10 Have you not read this Scripture: “‘The stone that the builders rejected has become the cornerstone; 11 this was the Lord’s doing, and it is marvelous in our eyes’?”

The rejected son amazingly becomes the chief cornerstone, that is, the most important part! How can this be if the tenants killed him? It must be because death could not hold him, because their weapon proved ultimately ineffective.

In concluding the story in this manner, Jesus was pointing to His resurrection. Yes, He would be killed. Yes, He would go to the cross. Yes, there would be a temporary “victory” for these wicked men who were plotting against Him. But it would indeed be temporary. Easter would be the end of their misguided revelry.

The rejected Jesus would become the chief cornerstone. He always was. He was always the most important part, the main character in the story. He still is and He ever will be!

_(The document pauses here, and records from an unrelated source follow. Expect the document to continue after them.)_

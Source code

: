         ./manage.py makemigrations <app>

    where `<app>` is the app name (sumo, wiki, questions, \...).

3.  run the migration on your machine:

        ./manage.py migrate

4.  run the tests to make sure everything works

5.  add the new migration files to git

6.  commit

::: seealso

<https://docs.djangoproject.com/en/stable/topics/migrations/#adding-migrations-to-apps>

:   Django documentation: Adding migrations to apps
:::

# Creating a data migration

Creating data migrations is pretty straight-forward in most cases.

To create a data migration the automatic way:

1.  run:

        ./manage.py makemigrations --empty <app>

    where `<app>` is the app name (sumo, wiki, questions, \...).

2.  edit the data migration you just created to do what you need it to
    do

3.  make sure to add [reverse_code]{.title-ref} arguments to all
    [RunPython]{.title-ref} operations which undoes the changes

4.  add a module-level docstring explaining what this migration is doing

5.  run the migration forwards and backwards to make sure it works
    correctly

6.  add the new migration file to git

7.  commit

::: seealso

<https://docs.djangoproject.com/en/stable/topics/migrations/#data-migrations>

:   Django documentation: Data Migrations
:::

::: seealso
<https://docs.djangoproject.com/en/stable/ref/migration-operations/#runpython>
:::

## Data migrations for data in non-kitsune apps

You may reject Jesus. You may turn away from Him. You may dispute with Him. You may nail Him to a cross. Even so, He remains the King of Kings and the Lord of Lords. He cannot be silenced. He cannot be defeated. He cannot be overthrown. His rule was established in eternity past. His reign will last into eternity future.

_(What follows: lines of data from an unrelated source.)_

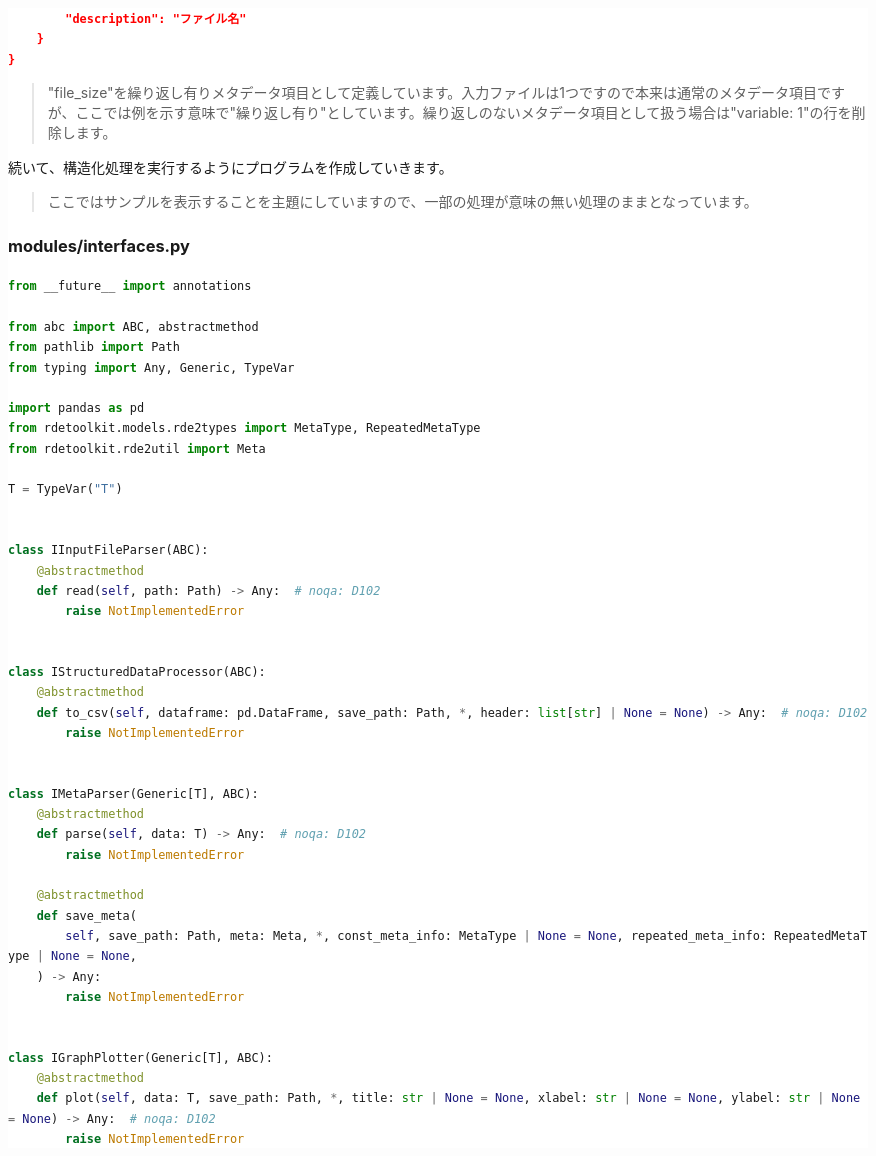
```json
        "description": "ファイル名"
    }
}
```

> "file_size"を繰り返し有りメタデータ項目として定義しています。入力ファイルは1つですので本来は通常のメタデータ項目ですが、ここでは例を示す意味で"繰り返し有り"としています。繰り返しのないメタデータ項目として扱う場合は"variable: 1"の行を削除します。

続いて、構造化処理を実行するようにプログラムを作成していきます。

> ここではサンプルを表示することを主題にしていますので、一部の処理が意味の無い処理のままとなっています。

### modules/interfaces.py

```python
from __future__ import annotations

from abc import ABC, abstractmethod
from pathlib import Path
from typing import Any, Generic, TypeVar

import pandas as pd
from rdetoolkit.models.rde2types import MetaType, RepeatedMetaType
from rdetoolkit.rde2util import Meta

T = TypeVar("T")


class IInputFileParser(ABC):
    @abstractmethod
    def read(self, path: Path) -> Any:  # noqa: D102
        raise NotImplementedError


class IStructuredDataProcessor(ABC):
    @abstractmethod
    def to_csv(self, dataframe: pd.DataFrame, save_path: Path, *, header: list[str] | None = None) -> Any:  # noqa: D102
        raise NotImplementedError


class IMetaParser(Generic[T], ABC):
    @abstractmethod
    def parse(self, data: T) -> Any:  # noqa: D102
        raise NotImplementedError

    @abstractmethod
    def save_meta(
        self, save_path: Path, meta: Meta, *, const_meta_info: MetaType | None = None, repeated_meta_info: RepeatedMetaType | None = None,
    ) -> Any:
        raise NotImplementedError


class IGraphPlotter(Generic[T], ABC):
    @abstractmethod
    def plot(self, data: T, save_path: Path, *, title: str | None = None, xlabel: str | None = None, ylabel: str | None = None) -> Any:  # noqa: D102
        raise NotImplementedError
```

Even now Jesus desires for you to receive Him, to recognize His lordship over the vineyard of your life. Will you cast Him out? Will you reject Him? Will you turn from Him?

You may reject Him along with the wicked tenants, but know that rejecting life means inviting death, that rejecting forgiveness means inviting judgment.

Or you can stand with Jesus against the clamoring crowd. You can do what you will soon understand to be the most natural thing in the world: acknowledge His lordship and kingly rule over your life! He is King! Will you accept that He is? He is Lord? Will you receive Him?

Cry out to the Lord of the vineyard in repentance and faith. Cry out to Him and He will save you! As our brother Paul explained in Romans 10:

because, if you confess with your mouth that Jesus is Lord and believe in your heart that God raised him from the dead, you will be saved. 10 For with the heart one believes and is justified, and with the mouth one confesses and is saved.

Amen.

 

[1] Frazier, Charles. Cold Mountain: A Novel (pp. 44-45). Grove Press. Kindle Edition.

[2] https://www.poetryfoundation.org/poems/51642/invictus

[3] RJN, “While We’re At It,” First Things. May 1993.

[4] RJN, “While We’re At It,” First Things. April 1994.

[5] David Bentley Hart, Atheist Delusions. Kindle, 1418-20.